Reproduce the entries in full. Exclude all images from the copy.

━━━━━━━━━━━━━━━━━━━━━━━━━━━━━━

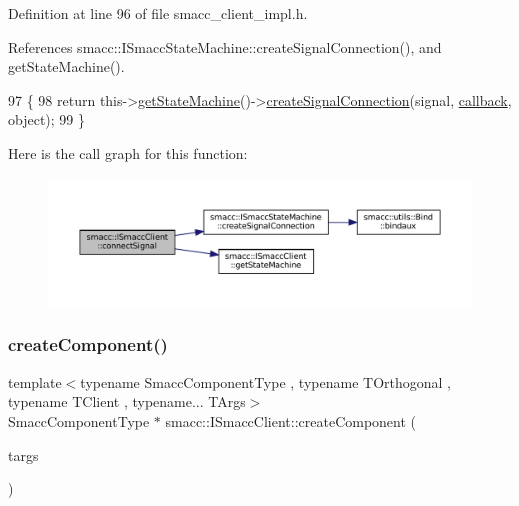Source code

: Definition at line 96 of file smacc\+\_\+client\+\_\+impl.\+h.



References smacc\+::\+I\+Smacc\+State\+Machine\+::create\+Signal\+Connection(), and get\+State\+Machine().


\begin{DoxyCode}
97     \{
98         \textcolor{keywordflow}{return} this->\hyperlink{classsmacc_1_1ISmaccClient_aec51d4712404cb9882b86e4c854bb93a}{getStateMachine}()->\hyperlink{classsmacc_1_1ISmaccStateMachine_adf0f42ade0c65cc471960fe2a7c42da2}{createSignalConnection}(signal,
       \hyperlink{sm__ridgeback__barrel__search__1_2servers_2opencv__perception__node_2opencv__perception__node_8cpp_a050e697bd654facce10ea3f6549669b3}{callback}, \textcolor{keywordtype}{object});
99     \}
\end{DoxyCode}
Here is the call graph for this function\+:
\nopagebreak
\begin{figure}[H]
\begin{center}
\leavevmode
\includegraphics[width=350pt]{classsmacc_1_1ISmaccClient_addce4ebcdebc5a7a3f80c0980862575d_cgraph}
\end{center}
\end{figure}
\mbox{\label{classsmacc_1_1ISmaccClient_a5c1c8eb5e91a3b399662a52cb0ca86aa}} 
\subsubsection{\texorpdfstring{create\+Component()}{createComponent()}}
{\footnotesize\ttfamily template$<$typename Smacc\+Component\+Type , typename T\+Orthogonal , typename T\+Client , typename... T\+Args$>$ \\
Smacc\+Component\+Type $\ast$ smacc\+::\+I\+Smacc\+Client\+::create\+Component (\begin{DoxyParamCaption}\item[{T\+Args...}]{targs }\end{DoxyParamCaption})\hspace{0.3cm}{\ttfamily [protected]}}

━━━━━━━━━━━━━━━━━━━━━━━━━━━━━━

WRITTEN RESPONSE.
Source code

: Definition at line 96 of file smacc\+\_\+client\+\_\+impl.\+h.



References smacc\+::\+I\+Smacc\+State\+Machine\+::create\+Signal\+Connection(), and get\+State\+Machine().


\begin{DoxyCode}
97     \{
98         \textcolor{keywordflow}{return} this->\hyperlink{classsmacc_1_1ISmaccClient_aec51d4712404cb9882b86e4c854bb93a}{getStateMachine}()->\hyperlink{classsmacc_1_1ISmaccStateMachine_adf0f42ade0c65cc471960fe2a7c42da2}{createSignalConnection}(signal,
       \hyperlink{sm__ridgeback__barrel__search__1_2servers_2opencv__perception__node_2opencv__perception__node_8cpp_a050e697bd654facce10ea3f6549669b3}{callback}, \textcolor{keywordtype}{object});
99     \}
\end{DoxyCode}
Here is the call graph for this function\+:
\nopagebreak
\begin{figure}[H]
\begin{center}
\leavevmode
\includegraphics[width=350pt]{classsmacc_1_1ISmaccClient_addce4ebcdebc5a7a3f80c0980862575d_cgraph}
\end{center}
\end{figure}
\mbox{\label{classsmacc_1_1ISmaccClient_a5c1c8eb5e91a3b399662a52cb0ca86aa}} 
\subsubsection{\texorpdfstring{create\+Component()}{createComponent()}}
{\footnotesize\ttfamily template$<$typename Smacc\+Component\+Type , typename T\+Orthogonal , typename T\+Client , typename... T\+Args$>$ \\
Smacc\+Component\+Type $\ast$ smacc\+::\+I\+Smacc\+Client\+::create\+Component (\begin{DoxyParamCaption}\item[{T\+Args...}]{targs }\end{DoxyParamCaption})\hspace{0.3cm}{\ttfamily [protected]}}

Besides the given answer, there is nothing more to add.